Leaving out the pictures, copy each record below exactly.

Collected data

=== Begin Enclosure ===

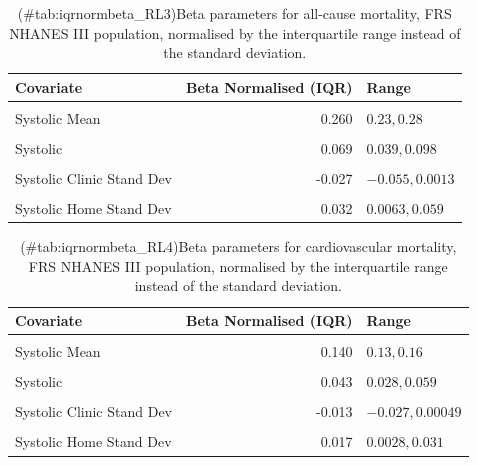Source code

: \documentclass[
]{article}
\begin{document}
\begin{table}[!h]
\centering
\caption{(\#tab:iqrnormbeta_RL3)Beta parameters for all-cause mortality, FRS NHANES III population, normalised by the interquartile range instead of the standard deviation.}
\centering
\begin{tabular}[t]{lrl}
\toprule
Covariate & Beta Normalised (IQR) & Range\\
\midrule
\cellcolor{gray!10}{Diastolic Mean} & \cellcolor{gray!10}{-0.022} & \cellcolor{gray!10}{\(-0.05,0.0065\)}\\
Systolic Mean & 0.260 & \(0.23,0.28\)\\
\cellcolor{gray!10}{Diastolic} & \cellcolor{gray!10}{0.060} & \cellcolor{gray!10}{\(0.023,0.096\)}\\
Systolic & 0.069 & \(0.039,0.098\)\\
\cellcolor{gray!10}{Diastolic Clinic Stand Dev} & \cellcolor{gray!10}{0.003} & \cellcolor{gray!10}{\(-0.037,0.043\)}\\
Systolic Clinic Stand Dev & -0.027 & \(-0.055,0.0013\)\\
\cellcolor{gray!10}{Diastolic Home Stand Dev} & \cellcolor{gray!10}{0.021} & \cellcolor{gray!10}{\(-0.01,0.052\)}\\
Systolic Home Stand Dev & 0.032 & \(0.0063,0.059\)\\
\bottomrule
\end{tabular}
\end{table}

\begin{table}[!h]
\centering
\caption{(\#tab:iqrnormbeta_RL4)Beta parameters for cardiovascular mortality, FRS NHANES III population, normalised by the interquartile range instead of the standard deviation.}
\centering
\begin{tabular}[t]{lrl}
\toprule
Covariate & Beta Normalised (IQR) & Range\\
\midrule
\cellcolor{gray!10}{Diastolic Mean} & \cellcolor{gray!10}{-0.019} & \cellcolor{gray!10}{\(-0.034,-0.0036\)}\\
Systolic Mean & 0.140 & \(0.13,0.16\)\\
\cellcolor{gray!10}{Diastolic} & \cellcolor{gray!10}{0.054} & \cellcolor{gray!10}{\(0.035,0.072\)}\\
Systolic & 0.043 & \(0.028,0.059\)\\
\cellcolor{gray!10}{Diastolic Clinic Stand Dev} & \cellcolor{gray!10}{0.007} & \cellcolor{gray!10}{\(-0.012,0.026\)}\\
Systolic Clinic Stand Dev & -0.013 & \(-0.027,0.00049\)\\
\cellcolor{gray!10}{Diastolic Home Stand Dev} & \cellcolor{gray!10}{0.005} & \cellcolor{gray!10}{\(-0.011,0.021\)}\\
Systolic Home Stand Dev & 0.017 & \(0.0028,0.031\)\\
\bottomrule
\end{tabular}
\end{table}
\end{document}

=== End Enclosure ===

» **Response area**
Source code

: \documentclass[
]{article}
\begin{document}
\begin{table}[!h]
\centering
\caption{(\#tab:iqrnormbeta_RL3)Beta parameters for all-cause mortality, FRS NHANES III population, normalised by the interquartile range instead of the standard deviation.}
\centering
\begin{tabular}[t]{lrl}
\toprule
Covariate & Beta Normalised (IQR) & Range\\
\midrule
\cellcolor{gray!10}{Diastolic Mean} & \cellcolor{gray!10}{-0.022} & \cellcolor{gray!10}{\(-0.05,0.0065\)}\\
Systolic Mean & 0.260 & \(0.23,0.28\)\\
\cellcolor{gray!10}{Diastolic} & \cellcolor{gray!10}{0.060} & \cellcolor{gray!10}{\(0.023,0.096\)}\\
Systolic & 0.069 & \(0.039,0.098\)\\
\cellcolor{gray!10}{Diastolic Clinic Stand Dev} & \cellcolor{gray!10}{0.003} & \cellcolor{gray!10}{\(-0.037,0.043\)}\\
Systolic Clinic Stand Dev & -0.027 & \(-0.055,0.0013\)\\
\cellcolor{gray!10}{Diastolic Home Stand Dev} & \cellcolor{gray!10}{0.021} & \cellcolor{gray!10}{\(-0.01,0.052\)}\\
Systolic Home Stand Dev & 0.032 & \(0.0063,0.059\)\\
\bottomrule
\end{tabular}
\end{table}

\begin{table}[!h]
\centering
\caption{(\#tab:iqrnormbeta_RL4)Beta parameters for cardiovascular mortality, FRS NHANES III population, normalised by the interquartile range instead of the standard deviation.}
\centering
\begin{tabular}[t]{lrl}
\toprule
Covariate & Beta Normalised (IQR) & Range\\
\midrule
\cellcolor{gray!10}{Diastolic Mean} & \cellcolor{gray!10}{-0.019} & \cellcolor{gray!10}{\(-0.034,-0.0036\)}\\
Systolic Mean & 0.140 & \(0.13,0.16\)\\
\cellcolor{gray!10}{Diastolic} & \cellcolor{gray!10}{0.054} & \cellcolor{gray!10}{\(0.035,0.072\)}\\
Systolic & 0.043 & \(0.028,0.059\)\\
\cellcolor{gray!10}{Diastolic Clinic Stand Dev} & \cellcolor{gray!10}{0.007} & \cellcolor{gray!10}{\(-0.012,0.026\)}\\
Systolic Clinic Stand Dev & -0.013 & \(-0.027,0.00049\)\\
\cellcolor{gray!10}{Diastolic Home Stand Dev} & \cellcolor{gray!10}{0.005} & \cellcolor{gray!10}{\(-0.011,0.021\)}\\
Systolic Home Stand Dev & 0.017 & \(0.0028,0.031\)\\
\bottomrule
\end{tabular}
\end{table}
\end{document}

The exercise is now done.